Excerpts from a dataset:
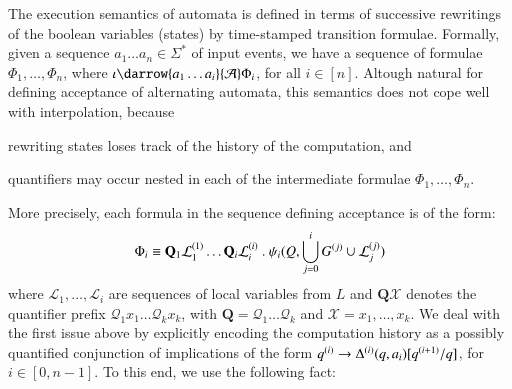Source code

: \documentclass{llncs}
\begin{document}
The execution semantics of automata is defined in terms of successive
rewritings of the boolean variables (states) by time-stamped
transition formulae. Formally, given a sequence $a_1 \ldots a_n \in
\Sigma^*$ of input events, we have a sequence of formulae $\Phi_1,
\ldots, \Phi_n$, where $\iota \darrow{a_1 \ldots a_i}{\A} \Phi_i$, for
all $i \in [n]$. Altough natural for defining acceptance of
alternating automata, this semantics does not cope well with
interpolation, because\begin{inparaenum}[(1)]
\item rewriting states loses track of the history of the computation,
  and
%
\item quantifiers may occur nested in each of the intermediate
  formulae $\Phi_1,\ldots,\Phi_n$.
\end{inparaenum}

More precisely, each formula in the sequence defining acceptance is of
the form: \[\Phi_i \equiv \mathbf{Q}_1 {\mathcal{L}}^{({1})}_1 \ldots
\mathbf{Q}_i {\mathcal{L}}^{({i})}_i ~.~ \psi_i(Q,\bigcup_{j=0}^i
{G}^{({j})} \cup {\mathcal{L}}^{({j})}_j)\] where $\mathcal{L}_1,
\ldots, \mathcal{L}_i$ are sequences of local variables from $L$ and
$\mathbf{Q} \mathcal{X}$ denotes the quantifier prefix $\mathcal{Q}_1
x_1 \ldots \mathcal{Q}_k x_k$, with $\mathbf{Q} = \mathcal{Q}_1 \ldots
\mathcal{Q}_k$ and $\mathcal{X} = x_1,\ldots,x_k$. We deal with the
first issue above by explicitly encoding the computation history as a
possibly quantified conjunction of implications of the form
${q}^{({i})} \rightarrow {\Delta}^{({i})}(q,a_i)[{q}^{({i+1})}/q]$,
for $i \in [0,n-1]$. To this end, we use the following fact:
\end{document}
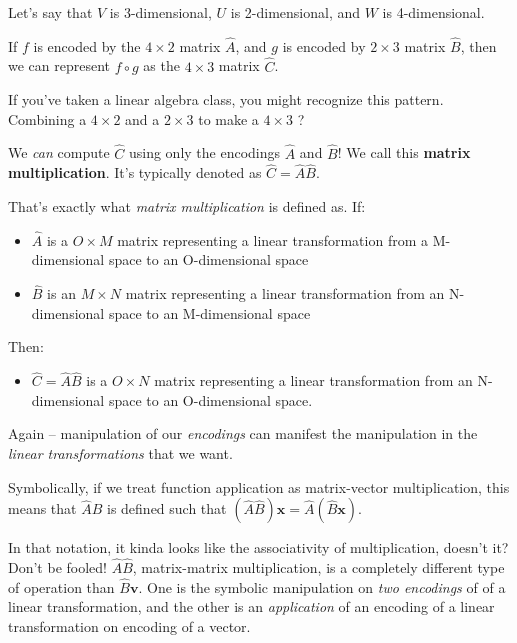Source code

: \documentclass[]{article}
\begin{document}
Let's say that \(V\) is 3-dimensional, \(U\) is 2-dimensional, and \(W\) is
4-dimensional.

If \(f\) is encoded by the \(4 \times 2\) matrix \(\hat{A}\), and \(g\) is
encoded by \(2 \times 3\) matrix \(\hat{B}\), then we can represent
\(f \circ g\) as the \(4
\times 3\) matrix \(\hat{C}\).

If you've taken a linear algebra class, you might recognize this pattern.
Combining a \(4 \times 2\) and a \(2 \times 3\) to make a \(4 \times 3\) ?

We \emph{can} compute \(\hat{C}\) using only the encodings \(\hat{A}\) and
\(\hat{B}\)! We call this \textbf{matrix multiplication}. It's typically denoted
as \(\hat{C} =
\hat{A} \hat{B}\).

That's exactly what \emph{matrix multiplication} is defined as. If:

\begin{itemize}
\tightlist
\item
  \(\hat{A}\) is a \(O \times M\) matrix representing a linear transformation
  from a M-dimensional space to an O-dimensional space
\item
  \(\hat{B}\) is an \(M \times N\) matrix representing a linear transformation
  from an N-dimensional space to an M-dimensional space
\end{itemize}

Then:

\begin{itemize}
\tightlist
\item
  \(\hat{C} = \hat{A}\hat{B}\) is a \(O \times N\) matrix representing a linear
  transformation from an N-dimensional space to an O-dimensional space.
\end{itemize}

Again -- manipulation of our \emph{encodings} can manifest the manipulation in
the \emph{linear transformations} that we want.

Symbolically, if we treat function application as matrix-vector multiplication,
this means that \(\hat{A}\hat{B}\) is defined such that
\((\hat{A}\hat{B})\mathbf{x} = \hat{A}(\hat{B}\mathbf{x})\).

In that notation, it kinda looks like the associativity of multiplication,
doesn't it? Don't be fooled! \(\hat{A} \hat{B}\), matrix-matrix multiplication,
is a completely different type of operation than \(\hat{B}\mathbf{v}\). One is
the symbolic manipulation on \emph{two encodings} of of a linear transformation,
and the other is an \emph{application} of an encoding of a linear transformation
on encoding of a vector.
\end{document}
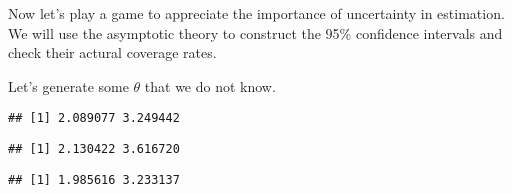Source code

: Now let's play a game to appreciate the importance of uncertainty in
estimation. We will use the asymptotic theory to construct the 95\%
confidence intervals and check their actural coverage rates.

\begin{illustration}
Let's generate some $\theta$ that we do not know.
\begin{knitrout}
\color{fgcolor}\begin{kframe}
\begin{alltt}
\hlstd{(}\hlstd{)}
  \hlkwb{<-} \hlstd{(}\hlstd{,} \hlstd{,} \hlstd{)}
 \hlkwb{<-} 
 \hlkwb{<-}   \hlopt{/}\hlstd{,}  \hlstd{=} \hlstd{)}
 \hlkwb{<-} \hlstd{(}\hlstd{,}  \hlstd{=} \hlstd{) \{}
     \hlkwb{<-} 
     \hlkwb{<-} 
     \hlkwb{<-} \hlstd{(} \hlopt{-}  \hlopt{/} \hlstd{)}
     \hlkwb{<-}  \hlopt{*}  \hlopt{/} \hlstd{(}
     \hlopt{-}  \hlopt{+} 
\hlstd{\}}
\end{alltt}
\begin{verbatim}
## [1] 2.089077 3.249442
\end{verbatim}
\begin{alltt}
 \hlkwb{<-}   \hlopt{/}\hlstd{,}  \hlstd{=} \hlstd{)}
\end{alltt}
\begin{verbatim}
## [1] 2.130422 3.616720
\end{verbatim}
\begin{alltt}
 \hlkwb{<-}   \hlopt{/}\hlstd{,}  \hlstd{=} \hlstd{)}
\end{alltt}
\begin{verbatim}
## [1] 1.985616 3.233137
\end{verbatim}
\end{kframe}
\end{knitrout}


\end{illustration}
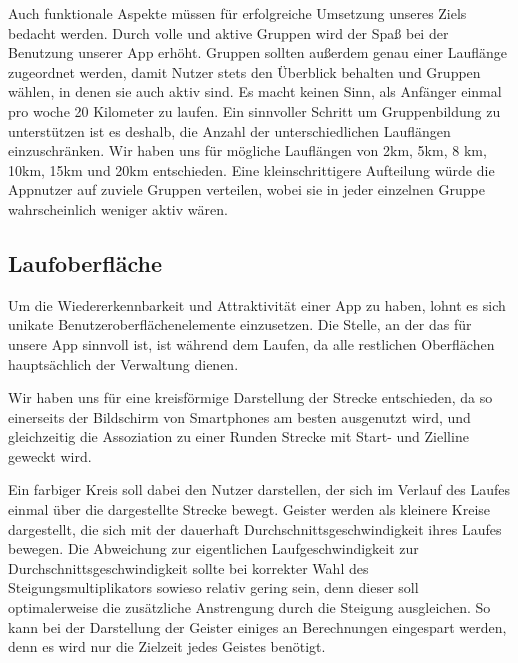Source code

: Auch funktionale Aspekte müssen für erfolgreiche Umsetzung unseres Ziels bedacht werden. Durch volle und aktive Gruppen wird der Spaß bei der Benutzung unserer App erhöht. Gruppen sollten außerdem genau einer Lauflänge zugeordnet werden, damit Nutzer stets den Überblick behalten und Gruppen wählen, in denen sie auch aktiv sind. Es macht keinen Sinn, als Anfänger einmal pro woche 20 Kilometer zu laufen. Ein sinnvoller Schritt um Gruppenbildung zu unterstützen ist es deshalb, die Anzahl der unterschiedlichen Lauflängen einzuschränken. Wir haben uns für mögliche Lauflängen von 2km, 5km, 8 km, 10km, 15km und 20km entschieden. Eine kleinschrittigere Aufteilung würde die Appnutzer auf zuviele Gruppen verteilen, wobei sie in jeder einzelnen Gruppe wahrscheinlich weniger aktiv wären.
\subsection{Laufoberfläche}
Um die Wiedererkennbarkeit und Attraktivität einer App zu haben, lohnt es sich unikate Benutzeroberflächenelemente einzusetzen. Die Stelle, an der das für unsere App sinnvoll ist, ist während dem Laufen, da alle restlichen Oberflächen hauptsächlich der Verwaltung dienen.

Wir haben uns für eine kreisförmige Darstellung der Strecke entschieden, da so einerseits der Bildschirm von Smartphones am besten ausgenutzt wird, und gleichzeitig die Assoziation zu einer Runden Strecke mit Start- und Zielline geweckt wird.

Ein farbiger Kreis soll dabei den Nutzer darstellen, der sich im Verlauf des Laufes einmal über die dargestellte Strecke bewegt. Geister werden als kleinere Kreise dargestellt, die sich mit der dauerhaft Durchschnittsgeschwindigkeit ihres Laufes bewegen. Die Abweichung zur eigentlichen Laufgeschwindigkeit zur Durchschnittsgeschwindigkeit sollte bei korrekter Wahl des Steigungsmultiplikators sowieso relativ gering sein, denn dieser soll optimalerweise die zusätzliche Anstrengung durch die Steigung ausgleichen. So kann bei der Darstellung der Geister einiges an Berechnungen eingespart werden, denn es wird nur die Zielzeit jedes Geistes benötigt.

> Directions for this task: Return every line from the entries above that contains the word "defined".

> Task solution:
The execution semantics of automata is defined in terms of successive
That's exactly what \emph{matrix multiplication} is defined as. If:
this means that \(\hat{A}\hat{B}\) is defined such that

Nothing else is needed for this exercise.